### Prompt
Which lines come from the start of the records through the line that holds "2. **Missing Verification"? Write them out word for word.

### Available data
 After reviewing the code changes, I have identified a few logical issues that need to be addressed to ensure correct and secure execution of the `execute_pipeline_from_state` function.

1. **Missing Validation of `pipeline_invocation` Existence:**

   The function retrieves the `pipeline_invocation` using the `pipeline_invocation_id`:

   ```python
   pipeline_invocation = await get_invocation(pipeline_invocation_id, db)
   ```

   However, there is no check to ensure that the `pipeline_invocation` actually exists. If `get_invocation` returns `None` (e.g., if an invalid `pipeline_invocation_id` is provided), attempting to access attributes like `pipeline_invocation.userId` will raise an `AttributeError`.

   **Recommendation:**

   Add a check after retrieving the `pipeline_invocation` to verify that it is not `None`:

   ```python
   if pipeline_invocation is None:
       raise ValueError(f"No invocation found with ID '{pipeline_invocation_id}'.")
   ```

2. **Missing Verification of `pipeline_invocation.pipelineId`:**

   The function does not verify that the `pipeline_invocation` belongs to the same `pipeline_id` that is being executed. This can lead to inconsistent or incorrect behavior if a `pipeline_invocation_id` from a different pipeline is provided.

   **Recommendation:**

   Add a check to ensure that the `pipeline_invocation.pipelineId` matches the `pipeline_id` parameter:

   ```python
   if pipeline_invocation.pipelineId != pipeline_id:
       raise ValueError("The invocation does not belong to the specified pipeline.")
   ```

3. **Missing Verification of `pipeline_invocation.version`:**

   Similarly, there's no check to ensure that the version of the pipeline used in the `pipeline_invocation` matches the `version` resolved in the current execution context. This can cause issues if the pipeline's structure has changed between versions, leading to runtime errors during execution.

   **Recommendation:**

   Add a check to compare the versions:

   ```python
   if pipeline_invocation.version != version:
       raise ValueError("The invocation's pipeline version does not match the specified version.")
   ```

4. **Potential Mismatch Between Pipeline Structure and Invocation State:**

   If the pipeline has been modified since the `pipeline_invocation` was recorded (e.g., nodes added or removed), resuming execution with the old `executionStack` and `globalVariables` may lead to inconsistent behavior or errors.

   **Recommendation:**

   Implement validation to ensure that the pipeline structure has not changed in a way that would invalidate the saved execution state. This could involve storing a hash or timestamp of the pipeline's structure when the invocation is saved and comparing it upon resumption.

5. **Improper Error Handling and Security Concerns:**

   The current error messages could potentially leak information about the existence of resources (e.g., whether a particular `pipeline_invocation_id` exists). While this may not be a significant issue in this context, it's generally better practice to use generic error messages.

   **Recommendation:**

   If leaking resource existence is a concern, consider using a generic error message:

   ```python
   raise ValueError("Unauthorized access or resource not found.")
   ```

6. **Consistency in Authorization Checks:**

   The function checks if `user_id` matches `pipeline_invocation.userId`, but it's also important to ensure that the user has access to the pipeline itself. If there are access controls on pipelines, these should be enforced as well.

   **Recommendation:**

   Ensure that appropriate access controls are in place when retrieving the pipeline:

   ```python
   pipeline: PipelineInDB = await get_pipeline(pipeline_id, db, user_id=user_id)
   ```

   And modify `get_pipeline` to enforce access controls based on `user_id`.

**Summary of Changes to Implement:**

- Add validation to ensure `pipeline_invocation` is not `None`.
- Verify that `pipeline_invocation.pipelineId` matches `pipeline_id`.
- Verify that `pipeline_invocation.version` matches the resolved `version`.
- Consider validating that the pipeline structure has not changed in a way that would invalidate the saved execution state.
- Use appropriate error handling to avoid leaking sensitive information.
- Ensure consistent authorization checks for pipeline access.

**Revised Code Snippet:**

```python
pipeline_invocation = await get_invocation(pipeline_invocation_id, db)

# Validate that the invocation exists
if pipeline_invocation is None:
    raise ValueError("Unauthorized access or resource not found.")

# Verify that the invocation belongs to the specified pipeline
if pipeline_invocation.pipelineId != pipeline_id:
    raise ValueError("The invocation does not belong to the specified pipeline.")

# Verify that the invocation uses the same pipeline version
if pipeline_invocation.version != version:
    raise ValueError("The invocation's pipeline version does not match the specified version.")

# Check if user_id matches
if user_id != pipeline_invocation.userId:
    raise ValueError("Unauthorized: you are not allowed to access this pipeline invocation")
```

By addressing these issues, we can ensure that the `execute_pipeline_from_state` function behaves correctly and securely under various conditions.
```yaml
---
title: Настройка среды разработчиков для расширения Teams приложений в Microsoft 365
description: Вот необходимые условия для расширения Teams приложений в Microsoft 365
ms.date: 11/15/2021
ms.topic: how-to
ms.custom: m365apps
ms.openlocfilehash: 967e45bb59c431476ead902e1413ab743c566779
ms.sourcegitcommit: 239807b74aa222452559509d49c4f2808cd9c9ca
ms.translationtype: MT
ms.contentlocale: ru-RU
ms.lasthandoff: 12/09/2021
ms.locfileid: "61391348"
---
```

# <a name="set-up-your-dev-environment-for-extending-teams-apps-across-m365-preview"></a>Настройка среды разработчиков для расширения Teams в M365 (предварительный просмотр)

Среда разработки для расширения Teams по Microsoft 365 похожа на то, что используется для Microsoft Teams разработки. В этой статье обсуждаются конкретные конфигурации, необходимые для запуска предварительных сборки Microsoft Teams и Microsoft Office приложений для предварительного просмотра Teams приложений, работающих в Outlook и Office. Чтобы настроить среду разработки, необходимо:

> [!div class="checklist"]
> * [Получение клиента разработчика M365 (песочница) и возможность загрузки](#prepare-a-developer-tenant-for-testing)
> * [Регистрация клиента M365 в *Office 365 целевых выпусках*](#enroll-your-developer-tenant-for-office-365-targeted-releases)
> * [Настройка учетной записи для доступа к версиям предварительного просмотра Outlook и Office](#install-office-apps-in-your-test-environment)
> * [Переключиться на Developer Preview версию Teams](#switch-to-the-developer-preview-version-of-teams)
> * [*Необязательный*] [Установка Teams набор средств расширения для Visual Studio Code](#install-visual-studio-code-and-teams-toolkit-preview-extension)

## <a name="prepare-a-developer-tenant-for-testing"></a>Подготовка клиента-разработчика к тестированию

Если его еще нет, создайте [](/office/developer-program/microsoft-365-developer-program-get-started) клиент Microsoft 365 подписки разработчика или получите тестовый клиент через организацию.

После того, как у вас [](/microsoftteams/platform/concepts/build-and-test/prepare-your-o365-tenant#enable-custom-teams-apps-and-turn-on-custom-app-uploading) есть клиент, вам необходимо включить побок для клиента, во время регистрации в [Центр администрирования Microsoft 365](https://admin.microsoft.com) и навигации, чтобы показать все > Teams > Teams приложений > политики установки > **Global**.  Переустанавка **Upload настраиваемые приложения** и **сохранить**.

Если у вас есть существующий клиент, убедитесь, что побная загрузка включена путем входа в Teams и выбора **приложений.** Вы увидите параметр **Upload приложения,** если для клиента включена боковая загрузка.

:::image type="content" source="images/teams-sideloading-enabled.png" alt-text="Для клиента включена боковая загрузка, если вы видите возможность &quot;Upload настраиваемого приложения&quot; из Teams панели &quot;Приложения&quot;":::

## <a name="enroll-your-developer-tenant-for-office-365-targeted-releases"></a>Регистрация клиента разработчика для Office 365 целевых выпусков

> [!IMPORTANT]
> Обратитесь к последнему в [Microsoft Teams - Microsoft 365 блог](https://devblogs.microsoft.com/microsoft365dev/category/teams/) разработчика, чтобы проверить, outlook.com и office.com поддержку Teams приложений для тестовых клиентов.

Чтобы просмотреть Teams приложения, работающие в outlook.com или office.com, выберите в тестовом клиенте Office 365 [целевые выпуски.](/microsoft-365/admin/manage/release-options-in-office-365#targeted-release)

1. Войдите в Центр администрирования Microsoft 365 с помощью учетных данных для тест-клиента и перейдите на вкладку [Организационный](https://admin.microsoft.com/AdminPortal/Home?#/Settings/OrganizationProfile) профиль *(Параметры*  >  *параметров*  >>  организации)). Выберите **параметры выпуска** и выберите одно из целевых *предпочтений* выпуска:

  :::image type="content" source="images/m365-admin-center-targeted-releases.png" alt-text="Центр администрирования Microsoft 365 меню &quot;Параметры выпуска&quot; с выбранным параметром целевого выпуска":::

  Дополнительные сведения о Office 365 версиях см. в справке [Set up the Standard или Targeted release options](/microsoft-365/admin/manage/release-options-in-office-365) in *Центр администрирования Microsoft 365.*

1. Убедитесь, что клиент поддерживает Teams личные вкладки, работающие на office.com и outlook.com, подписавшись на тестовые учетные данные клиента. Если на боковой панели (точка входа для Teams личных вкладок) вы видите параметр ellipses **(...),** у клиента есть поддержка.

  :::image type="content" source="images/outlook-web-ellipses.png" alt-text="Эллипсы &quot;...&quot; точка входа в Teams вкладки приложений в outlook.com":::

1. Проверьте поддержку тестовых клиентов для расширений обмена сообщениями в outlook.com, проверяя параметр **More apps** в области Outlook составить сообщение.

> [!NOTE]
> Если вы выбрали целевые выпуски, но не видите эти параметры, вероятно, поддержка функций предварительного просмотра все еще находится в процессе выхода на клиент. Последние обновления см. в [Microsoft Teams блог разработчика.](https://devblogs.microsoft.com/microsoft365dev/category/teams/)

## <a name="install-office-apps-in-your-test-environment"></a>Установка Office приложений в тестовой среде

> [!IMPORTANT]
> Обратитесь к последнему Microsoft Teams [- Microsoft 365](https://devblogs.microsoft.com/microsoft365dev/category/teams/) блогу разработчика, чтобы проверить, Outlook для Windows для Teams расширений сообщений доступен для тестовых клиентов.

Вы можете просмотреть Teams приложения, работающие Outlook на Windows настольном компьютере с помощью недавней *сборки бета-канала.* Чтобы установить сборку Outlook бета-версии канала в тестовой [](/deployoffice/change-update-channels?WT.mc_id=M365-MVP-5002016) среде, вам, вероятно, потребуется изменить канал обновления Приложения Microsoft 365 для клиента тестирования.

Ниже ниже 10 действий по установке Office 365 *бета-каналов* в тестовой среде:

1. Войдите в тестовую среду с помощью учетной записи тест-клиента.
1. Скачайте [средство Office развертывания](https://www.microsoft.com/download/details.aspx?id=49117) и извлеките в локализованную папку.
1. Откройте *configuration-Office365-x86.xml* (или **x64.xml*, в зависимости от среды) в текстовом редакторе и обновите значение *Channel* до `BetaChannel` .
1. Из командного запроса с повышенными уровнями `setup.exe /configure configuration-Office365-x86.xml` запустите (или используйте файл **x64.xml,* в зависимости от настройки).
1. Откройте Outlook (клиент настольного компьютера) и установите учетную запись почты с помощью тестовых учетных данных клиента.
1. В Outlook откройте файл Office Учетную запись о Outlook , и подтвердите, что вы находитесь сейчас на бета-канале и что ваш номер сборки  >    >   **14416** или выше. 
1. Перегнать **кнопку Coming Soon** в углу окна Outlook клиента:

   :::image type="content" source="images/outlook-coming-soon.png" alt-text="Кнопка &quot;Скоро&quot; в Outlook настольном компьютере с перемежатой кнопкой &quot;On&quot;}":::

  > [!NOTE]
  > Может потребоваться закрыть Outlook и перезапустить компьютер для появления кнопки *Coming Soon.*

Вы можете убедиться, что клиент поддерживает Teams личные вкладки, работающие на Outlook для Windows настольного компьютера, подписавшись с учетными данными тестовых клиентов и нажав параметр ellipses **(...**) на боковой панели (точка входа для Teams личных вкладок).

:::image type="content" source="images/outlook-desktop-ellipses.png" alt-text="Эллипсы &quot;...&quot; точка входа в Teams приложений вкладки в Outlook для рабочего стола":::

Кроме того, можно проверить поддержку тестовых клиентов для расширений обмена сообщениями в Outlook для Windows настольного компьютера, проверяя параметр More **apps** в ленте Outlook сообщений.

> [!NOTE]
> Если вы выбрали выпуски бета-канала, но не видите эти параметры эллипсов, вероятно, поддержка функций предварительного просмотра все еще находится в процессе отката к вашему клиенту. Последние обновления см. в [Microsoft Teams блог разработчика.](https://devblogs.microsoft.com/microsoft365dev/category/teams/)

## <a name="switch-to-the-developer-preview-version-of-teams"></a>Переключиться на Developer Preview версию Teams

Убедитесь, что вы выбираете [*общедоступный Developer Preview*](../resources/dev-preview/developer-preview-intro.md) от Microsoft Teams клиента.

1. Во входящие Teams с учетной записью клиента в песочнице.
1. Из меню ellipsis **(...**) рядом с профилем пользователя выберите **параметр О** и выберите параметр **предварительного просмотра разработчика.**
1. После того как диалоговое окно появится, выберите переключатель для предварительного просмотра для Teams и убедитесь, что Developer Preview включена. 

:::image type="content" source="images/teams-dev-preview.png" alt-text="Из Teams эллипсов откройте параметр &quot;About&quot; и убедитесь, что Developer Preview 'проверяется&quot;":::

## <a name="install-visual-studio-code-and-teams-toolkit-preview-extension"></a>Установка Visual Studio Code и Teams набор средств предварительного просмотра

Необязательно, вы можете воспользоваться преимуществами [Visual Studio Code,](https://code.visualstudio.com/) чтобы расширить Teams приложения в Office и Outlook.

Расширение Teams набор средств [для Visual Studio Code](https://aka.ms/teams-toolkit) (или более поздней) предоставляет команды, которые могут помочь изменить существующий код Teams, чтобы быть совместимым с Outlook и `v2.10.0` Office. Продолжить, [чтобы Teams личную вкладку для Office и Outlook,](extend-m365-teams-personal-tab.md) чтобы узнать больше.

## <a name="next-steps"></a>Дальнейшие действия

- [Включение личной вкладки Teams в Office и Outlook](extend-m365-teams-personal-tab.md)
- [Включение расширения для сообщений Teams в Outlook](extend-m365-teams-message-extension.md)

### Solved problem
 After reviewing the code changes, I have identified a few logical issues that need to be addressed to ensure correct and secure execution of the `execute_pipeline_from_state` function.

1. **Missing Validation of `pipeline_invocation` Existence:**

   The function retrieves the `pipeline_invocation` using the `pipeline_invocation_id`:

   ```python
   pipeline_invocation = await get_invocation(pipeline_invocation_id, db)
   ```

   However, there is no check to ensure that the `pipeline_invocation` actually exists. If `get_invocation` returns `None` (e.g., if an invalid `pipeline_invocation_id` is provided), attempting to access attributes like `pipeline_invocation.userId` will raise an `AttributeError`.

   **Recommendation:**

   Add a check after retrieving the `pipeline_invocation` to verify that it is not `None`:

   ```python
   if pipeline_invocation is None:
       raise ValueError(f"No invocation found with ID '{pipeline_invocation_id}'.")
   ```

2. **Missing Verification of `pipeline_invocation.pipelineId`:**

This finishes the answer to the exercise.